Adama SENE, correspondant à Saint-Louis.
A l’instar des musulmans des autres localités du pays, ceux de la région Nord, ont sacrifié dans un bel élan de mobilisation et de solidarité, la fête du « Yaoumal Achoura » ou Tamkharit. Une occasion qui consiste à se regrouper en famille pour déguster des plats de couscous, formuler des prières et faire le tour des maisons pour le « Tadjabone », qui a perdu son lustre d’antan dans la cité de Mame Coumba Bang.
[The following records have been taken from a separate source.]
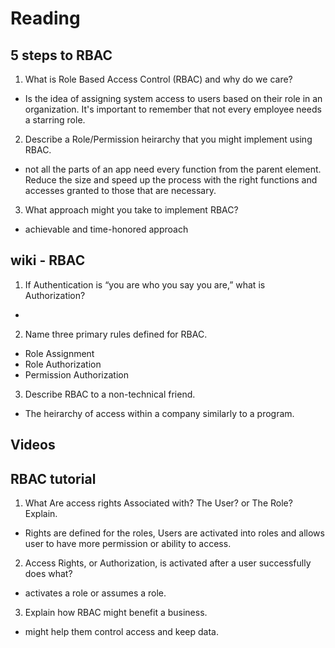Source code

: # Reading

## 5 steps to RBAC

1. What is Role Based Access Control (RBAC) and why do we care?
- Is the idea of assigning system access to users based on their role in an organization. It's important to remember that not every employee needs a starring role.

2. Describe a Role/Permission heirarchy that you might implement using RBAC.
  - not all the parts of an app need every function from the parent element. Reduce the size and speed up the process with the right functions and accesses granted to those that are necessary.

3. What approach might you take to implement RBAC?
  -  achievable and time-honored approach

## wiki - RBAC

1. If Authentication is “you are who you say you are,” what is Authorization?
  - 
2. Name three primary rules defined for RBAC.
  - Role Assignment
  - Role Authorization
  - Permission Authorization
3. Describe RBAC to a non-technical friend.
  - The heirarchy of access within a company similarly to a program.

## Videos

## RBAC tutorial

1. What Are access rights Associated with? The User? or The Role? Explain.
  - Rights are defined for the roles, Users are activated into roles and allows user to have more permission or ability to access. 
2. Access Rights, or Authorization, is activated after a user successfully does what?
  - activates a role or assumes a role. 
3. Explain how RBAC might benefit a business.
  - might help them control access and keep data.
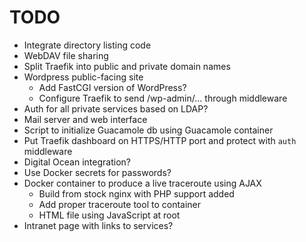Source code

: # TODO

- Integrate directory listing code
- WebDAV file sharing
- Split Traefik into public and private domain names
- Wordpress public-facing site
  - Add FastCGI version of WordPress?
  - Configure Traefik to send /wp-admin/... through middleware
- Auth for all private services based on LDAP?
- Mail server and web interface
- Script to initialize Guacamole db using Guacamole container
- Put Traefik dashboard on HTTPS/HTTP port and protect with `auth` middleware
- Digital Ocean integration?
- Use Docker secrets for passwords?
- Docker container to produce a live traceroute using AJAX
  - Build from stock nginx with PHP support added
  - Add proper traceroute tool to container
  - HTML file using JavaScript at root
- Intranet page with links to services?


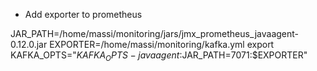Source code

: 
* Add exporter to prometheus

JAR_PATH=/home/massi/monitoring/jars/jmx_prometheus_javaagent-0.12.0.jar
EXPORTER=/home/massi/monitoring/kafka.yml
export KAFKA_OPTS="$KAFKA_OPTS -javaagent:$JAR_PATH=7071:$EXPORTER"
Malgré la difficile conjoncture économique que vivent les populations de la vieille ville, le « Yaoumal Achoura » ou Tamkharit, a été fêté à Saint-Louis avec faste, dans le recueillement et la ferveur religieuse. Connus pour leur solidarité légendaire et leur sens du partage, les saint-louisiens ont dégusté en famille de somptueux plats de couscous à la sauce viande et d’autres bons mets savamment bien préparés. Pour respecter une recommandation prophétique, de nombreux musulmans saint-louisiens ont aussi jeuné les journées du mercredi et du jeudi, en formulant des prières pour rendre grâce à Allah, le Tout Puissant, le Miséricordieux. A en croire Imam Abdou Diagne de la mosquée de Mame Rawane Ngom de Léona, la Tamkharite est une fête particulière pour le musulman. « C’est le jour où le bon Dieu a sauvé la plupart de ses prophètes d’un péril certain. Mais également c’est un jour de tristesse avec le souvenir du massacre à Karbala d’un grand nombre de la famille du Prophète Mohammed (PSL) » a-t-il signalé. Raison pour laquelle, certains ont passé la nuit du mercredi au jeudi à faire des zikr ou à réciter le saint coran. D’autres dans leurs coins à faire des incantations avec les noms de Dieu pour bénéficier des nombreux bienfaits qu’on annonce dans le « Yaoumal Achoura ». Si les prières et la ferveur religieuse occupent une place de choix dans la célébration de la Tamkharite à Saint-Louis, le côté festif n’est pas non négligé par les jeunes. Ces derniers dans une folle ambiance, ont sillonné les différents quartiers de la ville pour le « Tadjabone », même s’il faut noter que cette manifestation culturelle a grandement perdu son lustre d’antan.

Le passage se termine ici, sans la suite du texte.